JE38: Finite-Difference Schemes for Advection-Diffusion

Note

A description of the advection-diffusion equation, its properties and an overview on how to construct finite-difference methods to solve it is given in my class notes for AST560. Please see this link.

The complete code for the solver is in two files. Each individual simulation driver below is in its own C file. To build the code and the simulation driver download this zip file and type “make” in your terminal. Of course, for this to work you must have Gkyell installed. You do not need the complete Gkeyll source, just the core library. For building Gkeyll please see instructions on the Github page.

Introduction

The advection-diffusion equation is a fundamental equation that describes the transport of a scalar field \(f(\mathbf{x},t)\) in a given flow-field. We can write this as

\[\frac{\partial f}{\partial t} + \nabla \cdot (\mathbf{u}f) = \nabla \cdot (\alpha \nabla f )\]

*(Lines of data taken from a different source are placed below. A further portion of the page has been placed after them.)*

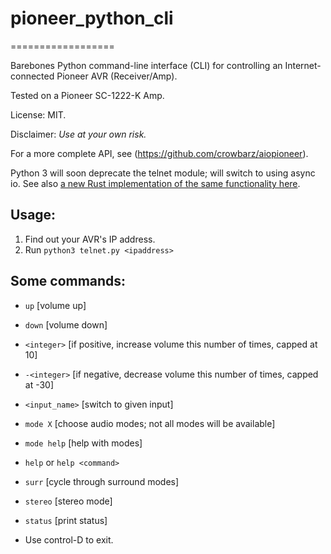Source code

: # pioneer_python_cli

==================

Barebones Python command-line interface (CLI) for controlling an Internet-connected Pioneer AVR (Receiver/Amp).

Tested on a Pioneer SC-1222-K Amp.

License: MIT.

Disclaimer: *Use at your own risk.*

For a more complete API, see (https://github.com/crowbarz/aiopioneer).

Python 3 will soon deprecate the telnet module; will switch to using async io.
See also [a new Rust implementation of the same functionality here](https://github.com/turibe/pioneer_rust_cli).

## Usage:

1. Find out your AVR's IP address.
2. Run `python3 telnet.py <ipaddress>`

## Some commands:

- `up`              [volume up]
- `down`            [volume down]
- `<integer>`       [if positive, increase volume this number of times, capped at 10]
- `-<integer>`      [if negative, decrease volume this number of times, capped at -30]

- `<input_name>`    [switch to given input]

- `mode X`          [choose audio modes; not all modes will be available]
- `mode help`       [help with modes]
- `help` or `help <command>`
- `surr`            [cycle through surround modes]
- `stereo`          [stereo mode]
- `status`          [print status]

- Use control-D to exit.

Here \(f(\mathbf{x},t)\) is a scalar quantity, \(\mathbf{u}(\mathbf{x},t)\) and \(\alpha(\mathbf{x},t)\) are the (given) advection velocity and diffusion coefficient respectively. In many situations of interest the diffusion coefficient must be replaced by a diffusion tensor (a \(3\times 3\) matrix). This occurs when the diffusion is anisotropic, for example, due to the introduction of a prefered direction from a magnetic field.

This equation already contains the key features that arise in more complex systems. In fact, many fundamental kinetic equations are (nonlinear) advection-diffusion equations in phase-space. The nonlinearities arise as, in general, the advection velocity and the diffusion coefficient are functions of \(f\) itself. Here part we will see how to implement a finite-difference solver to evolve \(f(\mathbf{x},t)\) in a given flow-field. We will use this solver to understand the properties of the discrete scheme and to look at some interesting flows, including in phase-space.

On the Structure of the Solver

The solver implemented for this note is based on finite-difference methods. The advection is treated with either a second-order central scheme, or a first or third order upwing scheme. Upwinding, as we shall below, greatly improves quality of the solution. The diffusion is treated with either a second or fourth order central scheme. As there is not flow direction for diffusion central schemes are appropriate. The time-stepping is a SSP-RK3 stepper.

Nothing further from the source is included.